EXERCISE BRIEF — An exact copy of the lines from the top of the data through the line with "- **Category** Medium; **Group** Plate" is what you should give, with no pictures in it.

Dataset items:
============
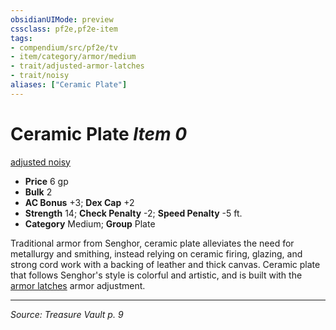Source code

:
 ```yaml
---
obsidianUIMode: preview
cssclass: pf2e,pf2e-item
tags:
- compendium/src/pf2e/tv
- item/category/armor/medium
- trait/adjusted-armor-latches
- trait/noisy
aliases: ["Ceramic Plate"]
---
```

# Ceramic Plate *Item 0*  
[adjusted <armor latches>](rules/traits/adjusted-armor-latches-tv.md "Adjusted Armor Trait")  [noisy](noisy.md "Noisy Armor Trait")  

- **Price** 6 gp
- **Bulk** 2
- **AC Bonus** +3; **Dex Cap** +2
- **Strength** 14; **Check Penalty** -2; **Speed Penalty** -5 ft.
- **Category** Medium; **Group** Plate 

Traditional armor from Senghor, ceramic plate alleviates the need for metallurgy and smithing, instead relying on ceramic firing, glazing, and strong cord work with a backing of leather and thick canvas. Ceramic plate that follows Senghor's style is colorful and artistic, and is built with the [armor latches](armor-latches-tv.md) armor adjustment.


---
*Source: Treasure Vault p. 9*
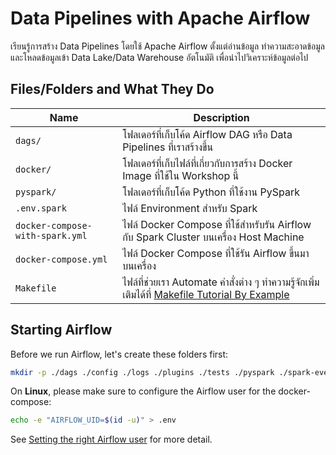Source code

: # Data Pipelines with Apache Airflow

เรียนรู้การสร้าง Data Pipelines โดยใช้ Apache Airflow ตั้งแต่อ่านข้อมูล ทำความสะอาดข้อมูล
และโหลดข้อมูลเข้า Data Lake/Data Warehouse อัตโนมัติ เพื่อนำไปวิเคราะห์ข้อมูลต่อไป

## Files/Folders and What They Do

| Name | Description |
| - | - |
| `dags/` | โฟลเดอร์ที่เก็บโค้ด Airflow DAG หรือ Data Pipelines ที่เราสร้างขึ้น |
| `docker/` | โฟลเดอร์ที่เก็บไฟล์ที่เกี่ยวกับการสร้าง Docker Image ที่ใช้ใน Workshop นี้ |
| `pyspark/` | โฟลเดอร์ที่เก็บโค้ด Python ที่ใช้งาน PySpark |
| `.env.spark` | ไฟล์ Environment สำหรับ Spark |
| `docker-compose-with-spark.yml` | ไฟล์ Docker Compose ที่ใช้สำหรับรัน Airflow กับ Spark Cluster บนเครื่อง Host Machine |
| `docker-compose.yml` | ไฟล์ Docker Compose ที่ใช้รัน Airflow ขึ้นมาบนเครื่อง |
| `Makefile` | ไฟล์ที่ช่วยเรา Automate คำสั่งต่าง ๆ ทำความรู้จักเพิ่มเติมได้ที่ [Makefile Tutorial By Example](https://makefiletutorial.com/) |

## Starting Airflow

Before we run Airflow, let's create these folders first:

```sh
mkdir -p ./dags ./config ./logs ./plugins ./tests ./pyspark ./spark-events
```

On **Linux**, please make sure to configure the Airflow user for the docker-compose:

```sh
echo -e "AIRFLOW_UID=$(id -u)" > .env
```

See [Setting the right Airflow
user](https://airflow.apache.org/docs/apache-airflow/stable/howto/docker-compose/index.html#setting-the-right-airflow-user)
for more detail.
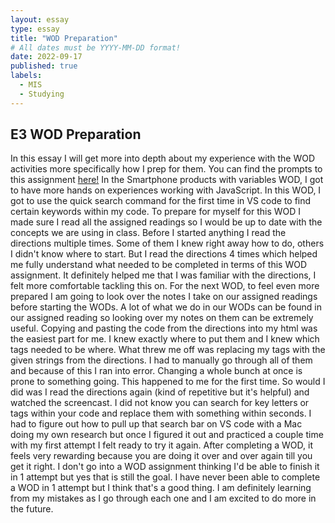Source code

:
 ```yaml
---
layout: essay
type: essay
title: "WOD Preparation"
# All dates must be YYYY-MM-DD format!
date: 2022-09-17
published: true
labels:
  - MIS
  - Studying
---
```

## E3 WOD Preparation 

In this essay I will get more into depth about my experience with the WOD activities more specifically how I prep for them. You can find the prompts to this assignment [here!](https://dport96.github.io/ITM352/morea/060.expressions-operators/experience-preparing-for-WOD.html) 
In the Smartphone products with variables WOD, I got to have more hands on experiences working with JavaScript. In this WOD, I got to use the quick search command for the first time in VS code to find certain keywords within my code. To prepare for myself for this WOD I made sure I read all the assigned readings so I would be up to date with the concepts we are using in class. Before I started anything I read the directions multiple times. Some of them I knew right away how to do, others I didn't know where to start. But I read the directions 4 times which helped me fully understand what needed to be completed in terms of this WOD assignment. It definitely helped me that I was familiar with the directions, I felt more comfortable tackling this on. For the next WOD, to feel even more prepared I am going to look over the notes I take on our assigned readings before starting the WODs. A lot of what we do in our WODs can be found in our assigned reading so looking over my notes on them can be extremely useful. Copying and pasting the code from the directions into my html was the easiest part for me. I knew exactly where to put them and I knew which tags needed to be where. What threw me off was replacing my tags with the given strings from the directions. I had to manually go through all of them and because of this I ran into error. Changing a whole bunch at once is prone to something going. This happened to me for the first time. So would I did was I read the directions again (kind of repetitive but it's helpful) and watched the screencast. I did not know you can search for key letters or tags within your code and replace them with something within seconds. I had to figure out how to pull up that search bar on VS code with a Mac doing my own research but once I figured it out and practiced a couple time with my first attempt I felt ready to try it again. 
After completing a WOD, it feels very rewarding because you are doing it over and over again till you get it right. I don't go into a WOD assignment thinking I'd be able to finish it in 1 attempt but yes that is still the goal. I have never been able to complete a WOD in 1 attempt but I think that's a good thing. I am definitely learning from my mistakes as I go through each one and I am excited to do more in the future.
============
OUTPUT —
Source code

:
 ```yaml
---
obsidianUIMode: preview
cssclass: pf2e,pf2e-item
tags:
- compendium/src/pf2e/tv
- item/category/armor/medium
- trait/adjusted-armor-latches
- trait/noisy
aliases: ["Ceramic Plate"]
---
```

# Ceramic Plate *Item 0*  
[adjusted <armor latches>](rules/traits/adjusted-armor-latches-tv.md "Adjusted Armor Trait")  [noisy](noisy.md "Noisy Armor Trait")  

- **Price** 6 gp
- **Bulk** 2
- **AC Bonus** +3; **Dex Cap** +2
- **Strength** 14; **Check Penalty** -2; **Speed Penalty** -5 ft.
- **Category** Medium; **Group** Plate 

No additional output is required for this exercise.